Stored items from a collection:

□ □ □ □ □ □ □

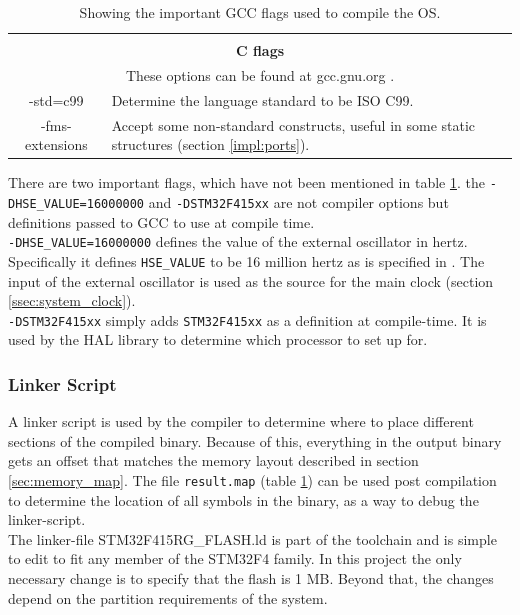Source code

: \begin{table}[H]
\begin{tabular}{|c|p{10cm}|}
		\hline
		\multicolumn{2}{c}{} \\
		\multicolumn{2}{c}{\textbf{C flags}} \\
		\multicolumn{2}{c}{These options can be found at gcc.gnu.org \cite{gcc_c_dialects}.} \\
		\hline
		-std=c99 &
		Determine the language standard to be ISO C99. \\
		\hline
		-fms-extensions &
		Accept some non-standard constructs, useful in some static structures (section \ref{impl:ports}). \\
		\hline
	\end{tabular}
	\caption{Showing the important GCC flags used to compile the OS.}
	\label{tab:gcc_flags}
\end{table}

There are two important flags, which have not been mentioned in table \ref{tab:gcc_flags}.
the \texttt{-DHSE\_VALUE=16000000} and \texttt{-DSTM32F415xx} are not compiler options
but definitions passed to GCC to use at compile time.\\

\texttt{-DHSE\_VALUE=16000000} defines the value of the external oscillator in hertz.
Specifically it defines \texttt{HSE\_VALUE} to be 16 million hertz as is specified in \cite{hse_value}.
The input of the external oscillator is used as the source for the main clock (section \ref{ssec:system_clock}).\\

\texttt{-DSTM32F415xx} simply adds \texttt{STM32F415xx} as a definition at compile-time.
It is used by the HAL library to determine which processor to set up for.


\subsubsection{Linker Script}
\label{ssec:linker_script}
A linker script is used by the compiler to determine where to place different sections of the compiled binary.
Because of this, everything in the output binary gets an offset that matches the memory layout described in section \ref{sec:memory_map}.
The file \texttt{result.map} (table \ref{tab:gcc_flags}) can be used post compilation to determine the location of all symbols in the binary,
as a way to debug the linker-script.\\

The linker-file STM32F415RG\_FLASH.ld is part of the toolchain and is simple to edit to fit any member of the STM32F4 family.
In this project the only necessary change is to specify that the flash is 1 MB.
Beyond that, the changes depend on the partition requirements of the system.\\

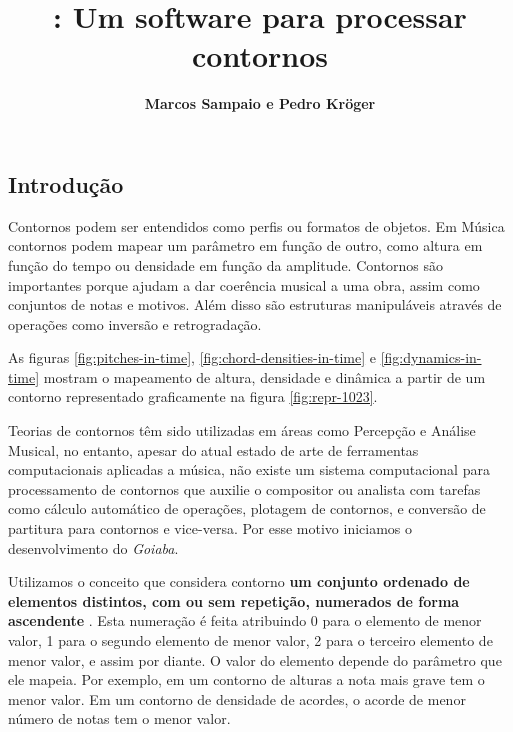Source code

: \documentclass{sciposter}
\title{\goiaba{}: Um software para processar contornos}
\author{\textbf{Marcos Sampaio e Pedro Kröger}}
\institute{Genos---Grupo de pesquisa em computação musical}
\newcommand{\goiaba}[1]{\textit{Goiaba}}
\begin{document}



\maketitle

\begin{multicols}{3}

\section{Introdução}

Contornos podem ser entendidos como perfis ou formatos de objetos. Em
Música contornos podem mapear um parâmetro em função de outro, como
altura em função do tempo ou densidade em função da
amplitude. Contornos são importantes porque ajudam a dar coerência
musical a uma obra, assim como conjuntos de notas e motivos. Além
disso são estruturas manipuláveis através de operações como inversão e
retrogradação. 

As figuras \ref{fig:pitches-in-time},
\ref{fig:chord-densities-in-time} e \ref{fig:dynamics-in-time} mostram
o mapeamento de altura, densidade e dinâmica a partir de um contorno
representado graficamente na figura \ref{fig:repr-1023}.

Teorias de contornos
\cite{friedmann85:methodology,friedmann87:response,morris87:composition,morris93:directions,marvin.ea87:relating,clifford95:contour,polansky.ea92:possible,quinn97:fuzzy,beard03:contour}
têm sido utilizadas em áreas como Percepção e Análise Musical, no
entanto, apesar do atual estado de arte de ferramentas computacionais
aplicadas a música, não existe um sistema computacional para
processamento de contornos que auxilie o compositor ou analista com
tarefas como cálculo automático de operações, plotagem de contornos, e
conversão de partitura para contornos e vice-versa. Por esse motivo
iniciamos o desenvolvimento do \goiaba{}.

Utilizamos o conceito que considera contorno \textbf{um conjunto
  ordenado de elementos distintos, com ou sem repetição, numerados de
  forma ascendente} \cite[p. 206]{morris93:directions}. Esta numeração
é feita atribuindo 0 para o elemento de menor valor, 1 para o segundo
elemento de menor valor, 2 para o terceiro elemento de menor valor, e
assim por diante. O valor do elemento depende do parâmetro que ele
mapeia. Por exemplo, em um contorno de alturas a nota mais grave tem o
menor valor. Em um contorno de densidade de acordes, o acorde de menor
número de notas tem o menor valor.


\end{multicols}
\end{document}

□ □ □ □ □ □ □

WORK ITEM:
Look through the entries above for the word "that". Copy every line where it shows up.

EXERCISE OUTPUT:
Because of this, everything in the output binary gets an offset that matches the memory layout described in section \ref{sec:memory_map}.
In this project the only necessary change is to specify that the flash is 1 MB.
Beyond that, the changes depend on the partition requirements of the system.\\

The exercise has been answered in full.